L’ORDITO DEL TEMPO – Trent’anni di poesia di Cosimo Rodia (1994-2024), Lecce, Edizioni Milella, 2025, a cura di Antonio Rodia. Prefazione di Daniele Giancane.

di Dante Maffia

 

Molto belli e interessanti i saggi di Daniele Giancane e di Pierfranco Bruni che ci accompagnano in questo viaggio ricco di sorprese, nella bellezza di un’anima che è sempre stata misurata pur avendo dato alle stampe mi sembra ventisette opere tutte ben considerate e ben accolte dal pubblico della poesia e dai critici.

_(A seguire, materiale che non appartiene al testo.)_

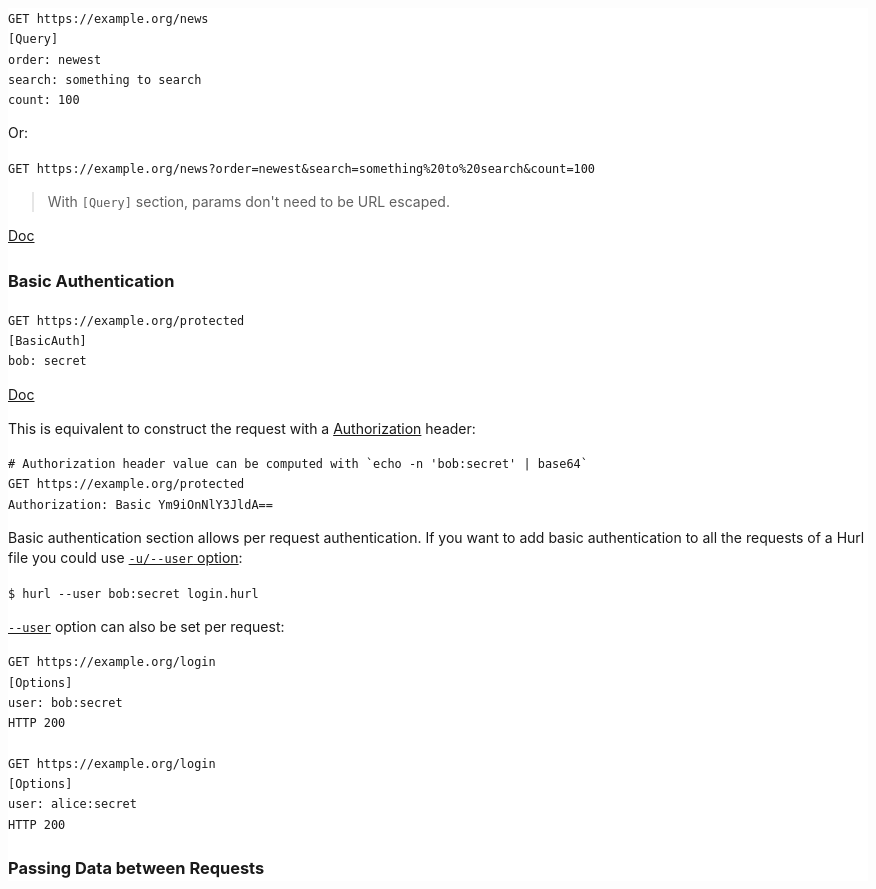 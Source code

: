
 ```hurl
GET https://example.org/news
[Query]
order: newest
search: something to search
count: 100
```

Or:

```hurl
GET https://example.org/news?order=newest&search=something%20to%20search&count=100
```

> With `[Query]` section, params don't need to be URL escaped.

[Doc](https://hurl.dev/docs/request.html#query-parameters)

### Basic Authentication

```hurl
GET https://example.org/protected
[BasicAuth]
bob: secret
```

[Doc](https://hurl.dev/docs/request.html#basic-authentication)

This is equivalent to construct the request with a [Authorization] header:

```hurl
# Authorization header value can be computed with `echo -n 'bob:secret' | base64`
GET https://example.org/protected
Authorization: Basic Ym9iOnNlY3JldA== 
```

Basic authentication section allows per request authentication. If you want to add basic authentication to all the
requests of a Hurl file you could use [`-u/--user` option]:

```shell
$ hurl --user bob:secret login.hurl
```

[`--user`] option can also be set per request:

```hurl
GET https://example.org/login
[Options]
user: bob:secret
HTTP 200

GET https://example.org/login
[Options]
user: alice:secret
HTTP 200
```

### Passing Data between Requests 


[XPath]: https://en.wikipedia.org/wiki/XPath
[JSONPath]: https://goessner.net/articles/JsonPath/
[Rust]: https://www.rust-lang.org
[curl]: https://curl.se
[the installation section]: https://hurl.dev/docs/installation.html
[Feedback, suggestion, bugs or improvements]: https://github.com/Orange-OpenSource/hurl/issues
[License]: https://hurl.dev/docs/license.html
[Tutorial]: https://hurl.dev/docs/tutorial/your-first-hurl-file.html
[Documentation]: https://hurl.dev/docs/installation.html
[Blog]: https://hurl.dev/blog/
[GitHub]: https://github.com/Orange-OpenSource/hurl
[libcurl]: https://curl.se/libcurl/
[star Hurl on GitHub]: https://github.com/Orange-OpenSource/hurl/stargazers
[HTML]: https://hurl.dev/assets/docs/hurl-6.1.0.html.gz
[PDF]: https://hurl.dev/assets/docs/hurl-6.1.0.pdf.gz
[Markdown]: https://hurl.dev/assets/docs/hurl-6.1.0.md.gz
[JSON body]: https://hurl.dev/docs/request.html#json-body
[XML body]: https://hurl.dev/docs/request.html#xml-body
[XML multiline string body]: https://hurl.dev/docs/request.html#multiline-string-body
[multiline string body]: https://hurl.dev/docs/request.html#multiline-string-body
[predicates]: https://hurl.dev/docs/asserting-response.html#predicates
[JSONPath]: https://goessner.net/articles/JsonPath/
[Basic authentication]: https://developer.mozilla.org/en-US/docs/Web/HTTP/Authentication#basic_authentication_scheme
[`Authorization` header]: https://developer.mozilla.org/en-US/docs/Web/HTTP/Headers/Authorization
[Hurl tests suite]: https://github.com/Orange-OpenSource/hurl/tree/master/integration/hurl/tests_ok
[Authorization]: https://developer.mozilla.org/en-US/docs/Web/HTTP/Headers/Authorization
[`-u/--user` option]: https://hurl.dev/docs/manual.html#user
[curl]: https://curl.se
[entry]: https://hurl.dev/docs/entry.html
[`--test` option]: https://hurl.dev/docs/manual.html#test
[`--user`]: https://hurl.dev/docs/manual.html#user
[Hurl templates]: https://hurl.dev/docs/templates.html
[AWS Signature Version 4]: https://docs.aws.amazon.com/AmazonS3/latest/API/sig-v4-authenticating-requests.html
[Captures]: https://hurl.dev/docs/capturing-response.html
[`--json` option]: https://hurl.dev/docs/manual.html#json
[`--resolve`]: https://hurl.dev/docs/manual.html#resolve
[`--connect-to`]: https://hurl.dev/docs/manual.html#connect-to
[Functions]: https://hurl.dev/docs/templates.html#functions
[GitHub]: https://github.com/Orange-OpenSource/hurl
[Hurl latest GitHub release]: https://github.com/Orange-OpenSource/hurl/releases/latest
[Visual C++ Redistributable Package]: https://learn.microsoft.com/en-us/cpp/windows/latest-supported-vc-redist?view=msvc-170#latest-microsoft-visual-c-redistributable-version
[install]: https://www.rust-lang.org/tools/install
[Rust]: https://www.rust-lang.org
[contrib on Windows section]: https://github.com/Orange-OpenSource/hurl/blob/master/contrib/windows/README.md
[NixOS / Nix package]: https://search.nixos.org/packages?from=0&size=1&sort=relevance&type=packages&query=hurl
[`conda-forge`]: https://conda-forge.org
[`pixi`]: https://prefix.dev
[extra]: https://archlinux.org/packages/extra/x86_64/hurl/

Antonio Rodia fa notare, nel suo scritto introduttivo, che il nostro poeta è andato via via crescendo per dimostrare che sicuramente si nasce con il dono e con l’inclinazione dovuta, ma che è necessario lavorare, impegnarsi, confrontarsi per poter ottenere risultati di rilievo.

Infatti la poesia di Cosimo si sviluppa per fasi e trova la sua entità e la sua sostanza vera e necessaria via via che affronta argomenti diversi, quelli che egli sente vicini e che riesce a dominare con un linguaggio sempre più raffinato, sempre più sostanziato da ragioni stilistiche e perfino etiche.

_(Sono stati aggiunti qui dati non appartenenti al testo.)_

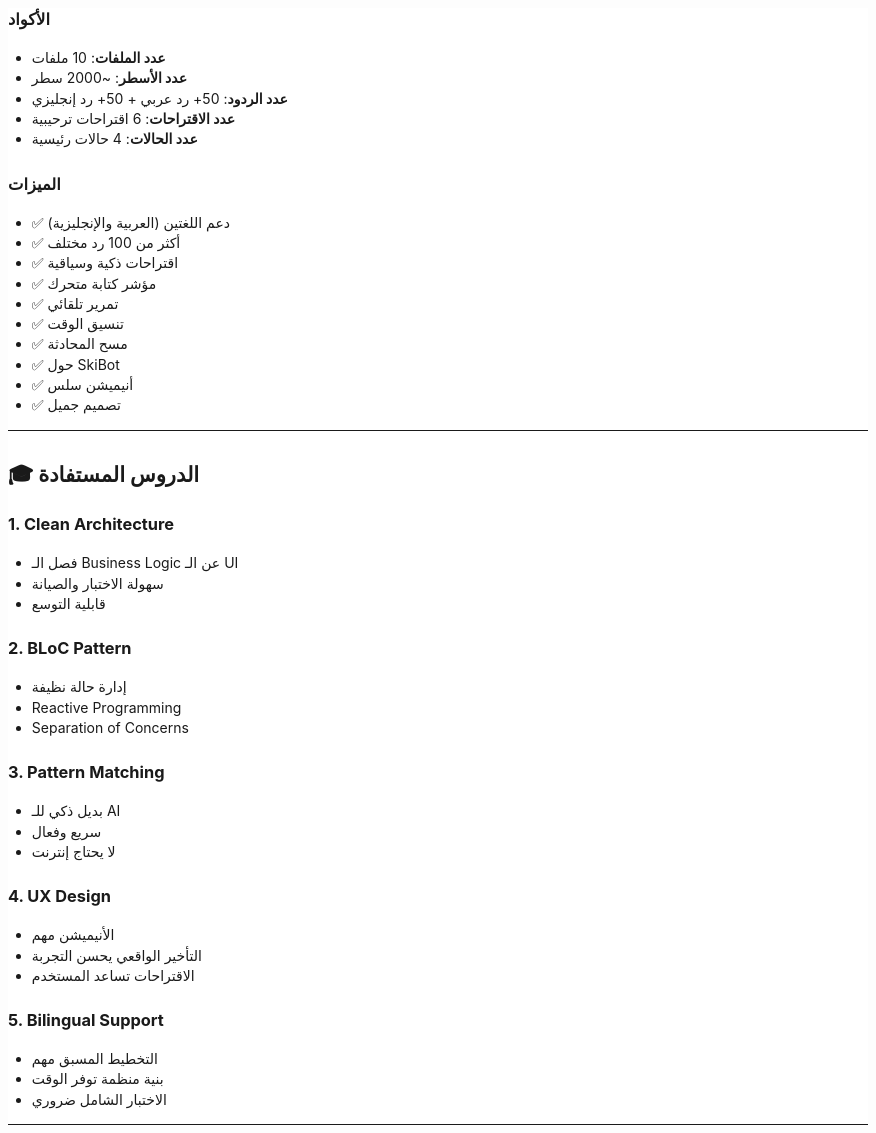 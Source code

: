 ### الأكواد
- **عدد الملفات**: 10 ملفات
- **عدد الأسطر**: ~2000 سطر
- **عدد الردود**: 50+ رد عربي + 50+ رد إنجليزي
- **عدد الاقتراحات**: 6 اقتراحات ترحيبية
- **عدد الحالات**: 4 حالات رئيسية

### الميزات
- ✅ دعم اللغتين (العربية والإنجليزية)
- ✅ أكثر من 100 رد مختلف
- ✅ اقتراحات ذكية وسياقية
- ✅ مؤشر كتابة متحرك
- ✅ تمرير تلقائي
- ✅ تنسيق الوقت
- ✅ مسح المحادثة
- ✅ حول SkiBot
- ✅ أنيميشن سلس
- ✅ تصميم جميل

---

## 🎓 الدروس المستفادة

### 1. Clean Architecture
- فصل الـ Business Logic عن الـ UI
- سهولة الاختبار والصيانة
- قابلية التوسع

### 2. BLoC Pattern
- إدارة حالة نظيفة
- Reactive Programming
- Separation of Concerns

### 3. Pattern Matching
- بديل ذكي للـ AI
- سريع وفعال
- لا يحتاج إنترنت

### 4. UX Design
- الأنيميشن مهم
- التأخير الواقعي يحسن التجربة
- الاقتراحات تساعد المستخدم

### 5. Bilingual Support
- التخطيط المسبق مهم
- بنية منظمة توفر الوقت
- الاختبار الشامل ضروري

---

Non è casuale che tra i libri editi troviamo addirittura degli epigrammi.

Quel che mi ha maggiormente interessato di questa preziosa antologia è stata la varietà delle argomentazioni. Rodia si muove a trecento sessanta gradi e comunque sempre con grande intensità. Affronta per esempio il tema dell’Amore, sicuramente trascinandosi echi, come è stato ricordato, di D’Annunzio, Lorca, Neruda e Jimenez, però con qualcosa di magicamente personale che dà ai versi un profumo tutto meridionale.

Insomma, le esperienze del poeta vengono convogliate in un linguaggio sempre terso e cristallino che fa rivivere forti emozioni e ci fa entrare nella dimensione del sogno.

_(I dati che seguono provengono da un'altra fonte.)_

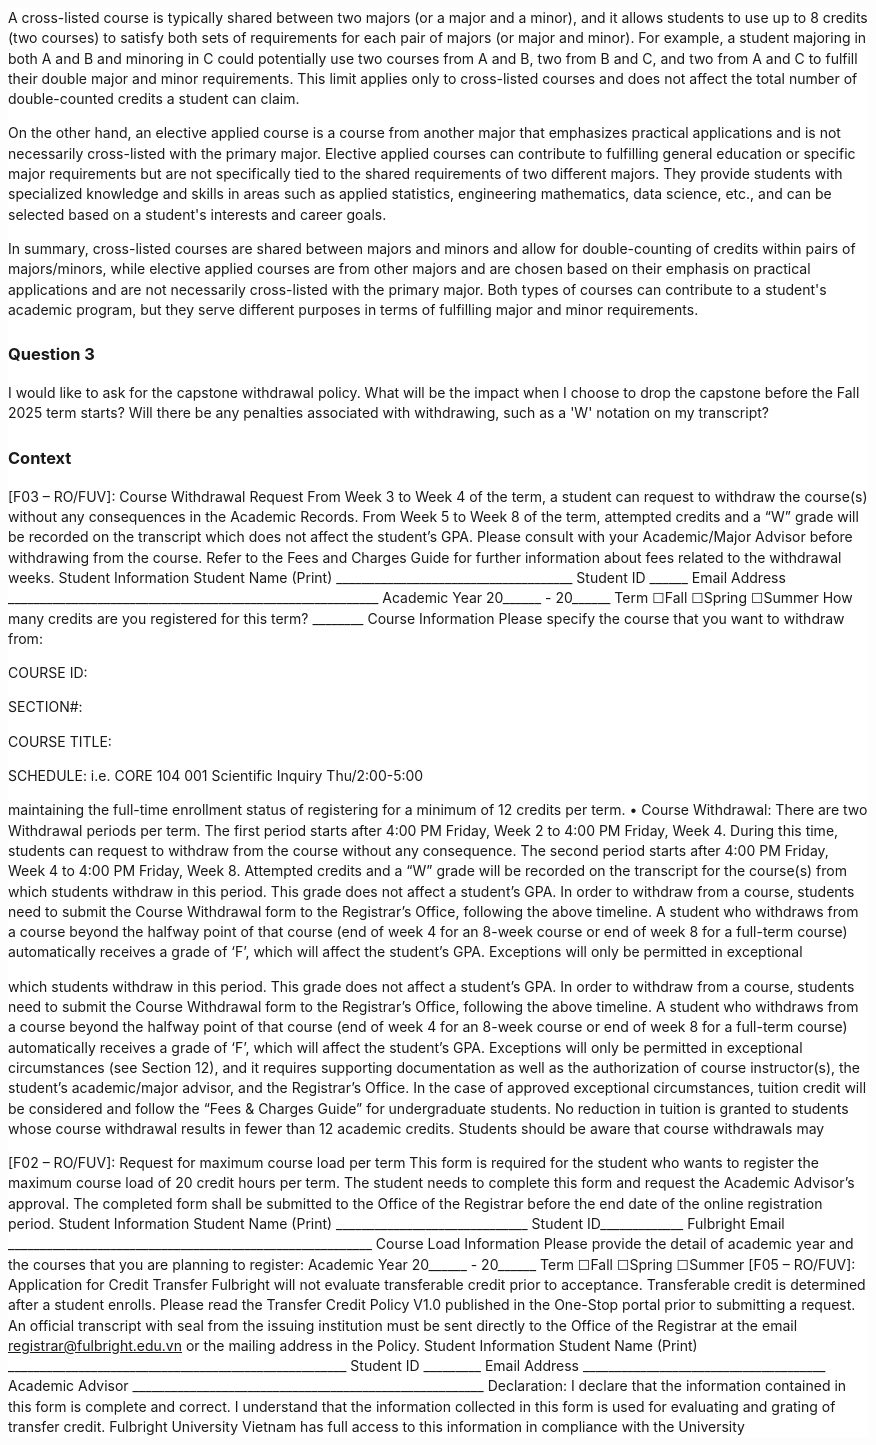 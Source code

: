 A cross-listed course is typically shared between two majors (or a major and a minor), and it allows students to use up to 8 credits (two courses) to satisfy both sets of requirements for each pair of majors (or major and minor). For example, a student majoring in both A and B and minoring in C could potentially use two courses from A and B, two from B and C, and two from A and C to fulfill their double major and minor requirements. This limit applies only to cross-listed courses and does not affect the total number of double-counted credits a student can claim.

On the other hand, an elective applied course is a course from another major that emphasizes practical applications and is not necessarily cross-listed with the primary major. Elective applied courses can contribute to fulfilling general education or specific major requirements but are not specifically tied to the shared requirements of two different majors. They provide students with specialized knowledge and skills in areas such as applied statistics, engineering mathematics, data science, etc., and can be selected based on a student's interests and career goals.

In summary, cross-listed courses are shared between majors and minors and allow for double-counting of credits within pairs of majors/minors, while elective applied courses are from other majors and are chosen based on their emphasis on practical applications and are not necessarily cross-listed with the primary major. Both types of courses can contribute to a student's academic program, but they serve different purposes in terms of fulfilling major and minor requirements.

        
### Question 3
I would like to ask for the capstone withdrawal policy. What will be the impact when I choose to drop the capstone before the Fall 2025 term starts? Will there be any penalties associated with withdrawing, such as a 'W' notation on my transcript?

### Context
[F03 – RO/FUV]: Course Withdrawal Request From Week 3 to Week 4 of the term, a student can request to withdraw the course(s) without any consequences in the Academic Records. From Week 5 to Week 8 of the term, attempted credits and a “W” grade will be recorded on the transcript which does not affect the student’s GPA. Please consult with your Academic/Major Advisor before withdrawing from the course. Refer to the Fees and Charges Guide for further information about fees related to the withdrawal weeks. Student Information Student Name (Print) _____________________________________ Student ID ______ Email Address __________________________________________________________ Academic Year 20______ - 20______ Term     ☐Fall      ☐Spring ☐Summer How many credits are you registered for this term?  ________ Course Information Please specify the course that you want to withdraw from:

COURSE ID: 

SECTION#: 

COURSE TITLE: 

SCHEDULE: i.e. CORE 104 001 Scientific Inquiry                              Thu/2:00-5:00

maintaining the full-time enrollment status of registering for a minimum of 12 credits per term. • Course Withdrawal: There are two Withdrawal periods per term. The first period starts after 4:00 PM Friday, Week 2 to 4:00 PM Friday, Week 4. During this time, students can request to withdraw from the course without any consequence. The second period starts after 4:00 PM Friday, Week 4 to 4:00 PM Friday, Week 8. Attempted credits and a “W” grade will be recorded on the transcript for the course(s) from which students withdraw in this period. This grade does not affect a student’s GPA. In order to withdraw from a course, students need to submit the Course Withdrawal form to the Registrar’s Office, following the above timeline. A student who withdraws from a course beyond the halfway point of that course (end of week 4 for an 8-week course or end of week 8 for a full-term course) automatically receives a grade of ‘F’, which will affect the student’s GPA. Exceptions will only be permitted in exceptional

which students withdraw in this period. This grade does not affect a student’s GPA. In order to withdraw from a course, students need to submit the Course Withdrawal form to the Registrar’s Office, following the above timeline. A student who withdraws from a course beyond the halfway point of that course (end of week 4 for an 8-week course or end of week 8 for a full-term course) automatically receives a grade of ‘F’, which will affect the student’s GPA. Exceptions will only be permitted in exceptional circumstances (see Section 12), and it requires supporting documentation as well as the authorization of course instructor(s), the student’s academic/major advisor, and the Registrar’s Office. In the case of approved exceptional circumstances, tuition credit will be considered and follow the “Fees & Charges Guide” for undergraduate students. No reduction in tuition is granted to students whose course withdrawal results in fewer than 12 academic credits.  Students should be aware that course withdrawals may


[F02 – RO/FUV]: Request for maximum course load per term This form is required for the student who wants to register the maximum course load of 20 credit hours per term. The student needs to complete this form and request the Academic Advisor’s approval. The completed form shall be submitted to the Office of the Registrar before the end date of the online registration period. Student Information Student Name (Print) ______________________________ Student ID_____________ Fulbright Email _________________________________________________________ Course Load Information Please provide the detail of academic year and the courses that you are planning to register: Academic Year  20______ - 20______ Term       ☐Fall    ☐Spring     ☐Summer
[F05 – RO/FUV]: Application for Credit Transfer Fulbright will not evaluate transferable credit prior to acceptance. Transferable credit is determined after a student enrolls. Please read the Transfer Credit Policy V1.0 published in the One-Stop portal prior to submitting a request. An official transcript with seal from the issuing institution must be sent directly to the Office of the Registrar at the email registrar@fulbright.edu.vn or the mailing address in the Policy. Student Information Student Name (Print) _____________________________________________________ Student ID _________ Email Address ______________________________________ Academic Advisor _______________________________________________________ Declaration: I declare that the information contained in this form is complete and correct. I understand that the information collected in this form is used for evaluating and grating of transfer credit. Fulbright University Vietnam has full access to this information in compliance with the University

Miracolosamente Cosimo Rodia riesce a scrivere versi civili senza diventare comiziale o retorico come quasi sempre è accaduto anche a poeti consacrati e la ragione è semplice. Lui vive le questioni sociali come ragioni innanzi tutto dello spirito e poi della socialità e dunque il suo grido è atto di fede da compiersi prima o poi per necessità spirituale oltre che sociale.

“L’ordito del tempo”, essendo ovviamente un libro composito, mostra molte facce. Daniele Giancane ce lo ricorda asserendo che Rodia “si muove sinuosamente fra diversi registri e sentimenti” sicuramente per ottenere che il suo verso diventi una sorta di ponte tra il silenzio e la parola, tra il visibile e l’invisibile.

Ha ragione Pierfranco Bruni, anche se le sue parole nascono dalla lettura di “Intreccio di mani”. Quella di Rodia è “Una poesia che resta ascolto. Una poesia che centralizza l’unione di anima-cuore con la fisicità dell’uomo nella sintesi del verso partecipato… un’altura redenzione-rivelazione”.